Textos
A vítima
A vítima
É tão atormentado o meu sono que só a custo percebo que a campainha do telefone é real e não uma fantasia da minha mente cansada. Ergo-me de supetão ao atinar com a realidade. Apanho o celular num gesto mecânico pra concluir imediatamente que não é ele que toca. A campainha insiste, calço os chinelos e arrasto o corpo estremunhado até a sala onde o telefone fixo está instalado, sem acender a luz pra não incomodar ninguém, esbarrando aqui e ali.
_ Alô!
_ Alô! Pedro? É Cabo Vidigal. Desculpa ligar a essa hora, cara! Não teve outro jeito. O preso não toma a porcaria do remédio. Insiste em falar com você.
É o que me faltava. O relógio digital sobre a estante marca 1h14. Vontade doida de mandar tudo às favas. Que conta tenho eu com tudo isso afinal? Mas lembro-me do preso, a única vítima nessa história toda...
_ Alô! Pedro? Tá me ouvindo?
_ Positivo. Tô indo praí.
Aviso a mulher que vou acender a luz do quarto. Ela puxa o cobertor cobrindo a cabeça! Também está cansada e com sono, mas encontra coragem pra me recriminar. Sempre começava o falatório com o mesmo chavão: “Não te falo mais nada.” Mas continuava falando: “Esse seu emprego vai acabar com você. Você não descansa, não tem sossego, trabalha vinte e quatro horas por dia”...
Sei o discurso de cor até esse ponto. É o tempo que sempre gasto pra me vestir. Sei que sua preocupação é justa e as queixas legítimas, mas sinceramente em nada me ajudam. Vou até a cozinha, tomo um gole de café frio e saio para a noite morna...
Enquanto os faróis da Kombi rompem o negrume vou remoendo os fatos. O preso é Tião, morador de rua que teve um surto psicótico e a única solução que as autoridades municipais encontraram para o caso foi trancafiá-lo, o que agravou o problema. Agora sou chamado muitas vezes a ministrar-lhe a medicação paliativa, mais pra sossego da segurança e dos outros presos do que para o bem estar do doente. Posso simplesmente ignorar o chamado e mandar tudo pro inferno, mas quando penso que talvez eu seja a única pessoa com quem ele pode contar nesse momento, me desarmo todo.
A pequena cadeia é antiga e mal iluminada, as celas exíguas e malcheirosas, a do Tião é a pior de todas, construída debaixo de uma escada para aproveitar o espaço.
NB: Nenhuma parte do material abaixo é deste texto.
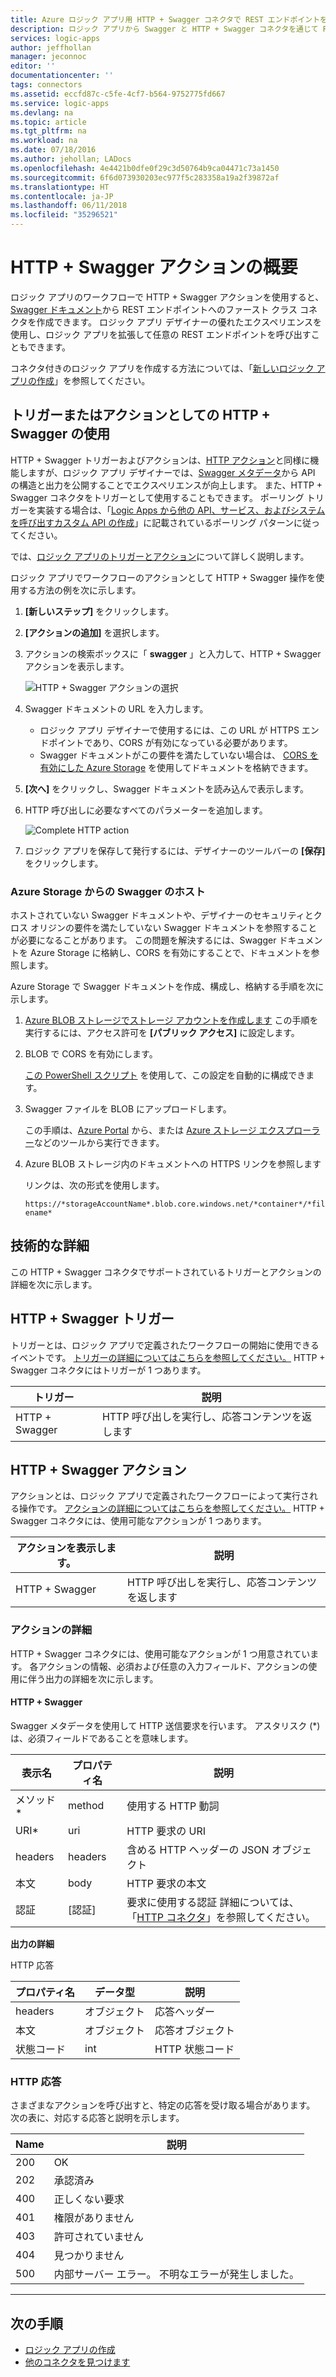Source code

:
 ```yaml
---
title: Azure ロジック アプリ用 HTTP + Swagger コネクタで REST エンドポイントを呼び出す |Microsoft Docs
description: ロジック アプリから Swagger と HTTP + Swagger コネクタを通じて REST エンドポイントに接続します。
services: logic-apps
author: jeffhollan
manager: jeconnoc
editor: ''
documentationcenter: ''
tags: connectors
ms.assetid: eccfd87c-c5fe-4cf7-b564-9752775fd667
ms.service: logic-apps
ms.devlang: na
ms.topic: article
ms.tgt_pltfrm: na
ms.workload: na
ms.date: 07/18/2016
ms.author: jehollan; LADocs
ms.openlocfilehash: 4e4421b0dfe0f29c3d50764b9ca04471c73a1450
ms.sourcegitcommit: 6f6d073930203ec977f5c283358a19a2f39872af
ms.translationtype: HT
ms.contentlocale: ja-JP
ms.lasthandoff: 06/11/2018
ms.locfileid: "35296521"
---
```

# <a name="get-started-with-the-http--swagger-action"></a>HTTP + Swagger アクションの概要

ロジック アプリのワークフローで HTTP + Swagger アクションを使用すると、[Swagger ドキュメント](https://swagger.io)から REST エンドポイントへのファースト クラス コネクタを作成できます。 ロジック アプリ デザイナーの優れたエクスペリエンスを使用し、ロジック アプリを拡張して任意の REST エンドポイントを呼び出すこともできます。

コネクタ付きのロジック アプリを作成する方法については、「[新しいロジック アプリの作成](../logic-apps/quickstart-create-first-logic-app-workflow.md)」を参照してください。

## <a name="use-http--swagger-as-a-trigger-or-an-action"></a>トリガーまたはアクションとしての HTTP + Swagger の使用

HTTP + Swagger トリガーおよびアクションは、[HTTP アクション](connectors-native-http.md)と同様に機能しますが、ロジック アプリ デザイナーでは、[Swagger メタデータ](https://swagger.io)から API の構造と出力を公開することでエクスペリエンスが向上します。 また、HTTP + Swagger コネクタをトリガーとして使用することもできます。 ポーリング トリガーを実装する場合は、「[Logic Apps から他の API、サービス、およびシステムを呼び出すカスタム API の作成](../logic-apps/logic-apps-create-api-app.md#polling-triggers)」に記載されているポーリング パターンに従ってください。

では、[ロジック アプリのトリガーとアクション](connectors-overview.md)について詳しく説明します。

ロジック アプリでワークフローのアクションとして HTTP + Swagger 操作を使用する方法の例を次に示します。

1. **[新しいステップ]** をクリックします。
2. **[アクションの追加]** を選択します。
3. アクションの検索ボックスに「 **swagger** 」と入力して、HTTP + Swagger アクションを表示します。
   
    ![HTTP + Swagger アクションの選択](./media/connectors-native-http-swagger/using-action-1.png)
4. Swagger ドキュメントの URL を入力します。
   
   * ロジック アプリ デザイナーで使用するには、この URL が HTTPS エンドポイントであり、CORS が有効になっている必要があります。
   * Swagger ドキュメントがこの要件を満たしていない場合は、 [CORS を有効にした Azure Storage](#hosting-swagger-from-storage) を使用してドキュメントを格納できます。
5. **[次へ]** をクリックし、Swagger ドキュメントを読み込んで表示します。
6. HTTP 呼び出しに必要なすべてのパラメーターを追加します。
   
    ![Complete HTTP action](./media/connectors-native-http-swagger/using-action-2.png)
7. ロジック アプリを保存して発行するには、デザイナーのツールバーの **[保存]** をクリックします。

### <a name="host-swagger-from-azure-storage"></a>Azure Storage からの Swagger のホスト
ホストされていない Swagger ドキュメントや、デザイナーのセキュリティとクロス オリジンの要件を満たしていない Swagger ドキュメントを参照することが必要になることがあります。 この問題を解決するには、Swagger ドキュメントを Azure Storage に格納し、CORS を有効にすることで、ドキュメントを参照します。  

Azure Storage で Swagger ドキュメントを作成、構成し、格納する手順を次に示します。

1. [Azure BLOB ストレージでストレージ アカウントを作成します](../storage/common/storage-create-storage-account.md)  この手順を実行するには、アクセス許可を **[パブリック アクセス]** に設定します。

2. BLOB で CORS を有効にします。 

   [この PowerShell スクリプト](https://github.com/logicappsio/EnableCORSAzureBlob/blob/master/EnableCORSAzureBlob.ps1) を使用して、この設定を自動的に構成できます。

3. Swagger ファイルを BLOB にアップロードします。 

   この手順は、[Azure Portal](https://portal.azure.com) から、または [Azure ストレージ エクスプローラー](http://storageexplorer.com/)などのツールから実行できます。

4. Azure BLOB ストレージ内のドキュメントへの HTTPS リンクを参照します  

   リンクは、次の形式を使用します。

   `https://*storageAccountName*.blob.core.windows.net/*container*/*filename*`

## <a name="technical-details"></a>技術的な詳細
この HTTP + Swagger コネクタでサポートされているトリガーとアクションの詳細を次に示します。

## <a name="http--swagger-triggers"></a>HTTP + Swagger トリガー
トリガーとは、ロジック アプリで定義されたワークフローの開始に使用できるイベントです。 [トリガーの詳細についてはこちらを参照してください。](connectors-overview.md) HTTP + Swagger コネクタにはトリガーが 1 つあります。

| トリガー | 説明 |
| --- | --- |
| HTTP + Swagger |HTTP 呼び出しを実行し、応答コンテンツを返します |

## <a name="http--swagger-actions"></a>HTTP + Swagger アクション
アクションとは、ロジック アプリで定義されたワークフローによって実行される操作です。 [アクションの詳細についてはこちらを参照してください。](connectors-overview.md) HTTP + Swagger コネクタには、使用可能なアクションが 1 つあります。

| アクションを表示します。 | 説明 |
| --- | --- |
| HTTP + Swagger |HTTP 呼び出しを実行し、応答コンテンツを返します |

### <a name="action-details"></a>アクションの詳細
HTTP + Swagger コネクタには、使用可能なアクションが 1 つ用意されています。 各アクションの情報、必須および任意の入力フィールド、アクションの使用に伴う出力の詳細を次に示します。

#### <a name="http--swagger"></a>HTTP + Swagger
Swagger メタデータを使用して HTTP 送信要求を行います。
アスタリスク (*) は、必須フィールドであることを意味します。

| 表示名 | プロパティ名 | 説明 |
| --- | --- | --- |
| メソッド* |method |使用する HTTP 動詞 |
| URI* |uri |HTTP 要求の URI |
| headers |headers |含める HTTP ヘッダーの JSON オブジェクト |
| 本文 |body |HTTP 要求の本文 |
| 認証 |[認証] |要求に使用する認証 詳細については、「[HTTP コネクタ](connectors-native-http.md#authentication)」を参照してください。 |

**出力の詳細**

HTTP 応答

| プロパティ名 | データ型 | 説明 |
| --- | --- | --- |
| headers |オブジェクト |応答ヘッダー |
| 本文 |オブジェクト |応答オブジェクト |
| 状態コード |int |HTTP 状態コード |

### <a name="http-responses"></a>HTTP 応答
さまざまなアクションを呼び出すと、特定の応答を受け取る場合があります。 次の表に、対応する応答と説明を示します。

| Name | 説明 |
| --- | --- |
| 200 |OK |
| 202 |承認済み |
| 400 |正しくない要求 |
| 401 |権限がありません |
| 403 |許可されていません |
| 404 |見つかりません |
| 500 |内部サーバー エラー。 不明なエラーが発生しました。 |

- - -
## <a name="next-steps"></a>次の手順

* [ロジック アプリの作成](../logic-apps/quickstart-create-first-logic-app-workflow.md)
* [他のコネクタを見つけます](apis-list.md)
O escarcéu é medonho. O louco tem o aspecto assustador de uma fera enjaulada de pouco e os demais presos incomodados com o barulho provocado pelo doente gritam e sacodem as portas das grades ou batem copos plásticos e outros objetos. Os dois policiais de plantão me recebem com visível alívio. Sigo pelo corredor estreito entre as grades rezando para não ser agredido, o que não seria a primeira vez.
Tião me olha com os olhos acesos e expressão demoníaca. Os outros presos me recebem com palavrões irreproduzíveis, como se eu fosse o responsável pelo seu companheiro de cárcere, motivo do desassossego. Levo intermináveis quinze minutos negociando com o louco a ingestão das pílulas sossega-leão:
_ Tomo se trouxer pra mim uma camisa com a estampa de São Geraldo Magela.
_ Trago amanhã.
Prometeria qualquer coisa.
Toma o remédio me ameaçando de morte caso não cumpra a promessa. Penso em aguardar uns minutinhos até que se acalme, mas sou atingido nas costas por um copo de urina quente. Sinto o liquido morno empapando a minha camisa, escorrendo para dentro das minhas calças. Há uma gargalhada geral e aplausos ao autor do atentado.
Tião não ri. Nem aplaude. Olha-me compadecido, a beatitude invadindo sua cara barbada.